Exercise description: Without altering a word, return the records below, but exclude the pictures.

Available data:
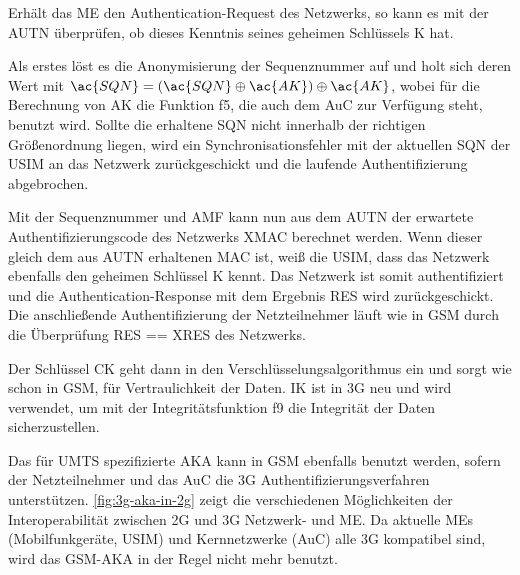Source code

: Erhält das \ac{ME} den Authentication-Request des Netzwerks, so kann es mit der \ac{AUTN} überprüfen, ob dieses Kenntnis seines geheimen Schlüssels \ac{K} hat. 

Als erstes löst es die Anonymisierung der Sequenznummer auf und holt sich deren Wert mit $\ac{SQN} = (\ac{SQN} \oplus \ac{AK}) \oplus \ac{AK}$, wobei für die Berechnung von \ac{AK} die Funktion f5, die auch dem \ac{AuC} zur Verfügung steht, benutzt wird. Sollte die erhaltene \ac{SQN} nicht innerhalb der richtigen Größenordnung liegen, wird ein Synchronisationsfehler mit der aktuellen \ac{SQN} der \ac{USIM} an das Netzwerk zurückgeschickt und die laufende Authentifizierung abgebrochen.

Mit der Sequenznummer und \ac{AMF} kann nun aus dem \ac{AUTN} der erwartete Authentifizierungscode des Netzwerks \ac{XMAC} berechnet werden. Wenn dieser gleich dem aus \ac{AUTN} erhaltenen \ac{MAC} ist, weiß die \ac{USIM}, dass das Netzwerk ebenfalls den geheimen Schlüssel \ac{K} kennt. Das Netzwerk ist somit authentifiziert und die Authentication-Response mit dem Ergebnis \ac{RES} wird zurückgeschickt. Die anschließende Authentifizierung der Netzteilnehmer läuft wie in \ac{GSM} durch die Überprüfung \ac{RES} == \ac{XRES} des Netzwerks.

Der Schlüssel \ac{CK} geht dann in den Verschlüsselungsalgorithmus ein und sorgt wie schon in \ac{GSM}, für Vertraulichkeit der Daten. \ac{IK} ist in 3G neu und wird verwendet, um mit der Integritätsfunktion f9  die Integrität der Daten sicherzustellen.

Das für \ac{UMTS} spezifizierte \ac{AKA} kann in \ac{GSM} ebenfalls benutzt werden, sofern der Netzteilnehmer und das \ac{AuC} die 3G Authentifizierungsverfahren unterstützen. \autoref{fig:3g-aka-in-2g} zeigt die verschiedenen Möglichkeiten der Interoperabilität zwischen 2G und 3G Netzwerk- und \ac{ME}. Da aktuelle \acp{ME} (Mobilfunkgeräte, \ac{USIM}) und Kernnetzwerke (\ac{AuC}) alle 3G kompatibel sind, wird das \ac{GSM}-\ac{AKA} in der Regel nicht mehr benutzt.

Response for this exercise:
Source code

: Erhält das \ac{ME} den Authentication-Request des Netzwerks, so kann es mit der \ac{AUTN} überprüfen, ob dieses Kenntnis seines geheimen Schlüssels \ac{K} hat. 

Als erstes löst es die Anonymisierung der Sequenznummer auf und holt sich deren Wert mit $\ac{SQN} = (\ac{SQN} \oplus \ac{AK}) \oplus \ac{AK}$, wobei für die Berechnung von \ac{AK} die Funktion f5, die auch dem \ac{AuC} zur Verfügung steht, benutzt wird. Sollte die erhaltene \ac{SQN} nicht innerhalb der richtigen Größenordnung liegen, wird ein Synchronisationsfehler mit der aktuellen \ac{SQN} der \ac{USIM} an das Netzwerk zurückgeschickt und die laufende Authentifizierung abgebrochen.

Mit der Sequenznummer und \ac{AMF} kann nun aus dem \ac{AUTN} der erwartete Authentifizierungscode des Netzwerks \ac{XMAC} berechnet werden. Wenn dieser gleich dem aus \ac{AUTN} erhaltenen \ac{MAC} ist, weiß die \ac{USIM}, dass das Netzwerk ebenfalls den geheimen Schlüssel \ac{K} kennt. Das Netzwerk ist somit authentifiziert und die Authentication-Response mit dem Ergebnis \ac{RES} wird zurückgeschickt. Die anschließende Authentifizierung der Netzteilnehmer läuft wie in \ac{GSM} durch die Überprüfung \ac{RES} == \ac{XRES} des Netzwerks.

Der Schlüssel \ac{CK} geht dann in den Verschlüsselungsalgorithmus ein und sorgt wie schon in \ac{GSM}, für Vertraulichkeit der Daten. \ac{IK} ist in 3G neu und wird verwendet, um mit der Integritätsfunktion f9  die Integrität der Daten sicherzustellen.

Das für \ac{UMTS} spezifizierte \ac{AKA} kann in \ac{GSM} ebenfalls benutzt werden, sofern der Netzteilnehmer und das \ac{AuC} die 3G Authentifizierungsverfahren unterstützen. \autoref{fig:3g-aka-in-2g} zeigt die verschiedenen Möglichkeiten der Interoperabilität zwischen 2G und 3G Netzwerk- und \ac{ME}. Da aktuelle \acp{ME} (Mobilfunkgeräte, \ac{USIM}) und Kernnetzwerke (\ac{AuC}) alle 3G kompatibel sind, wird das \ac{GSM}-\ac{AKA} in der Regel nicht mehr benutzt.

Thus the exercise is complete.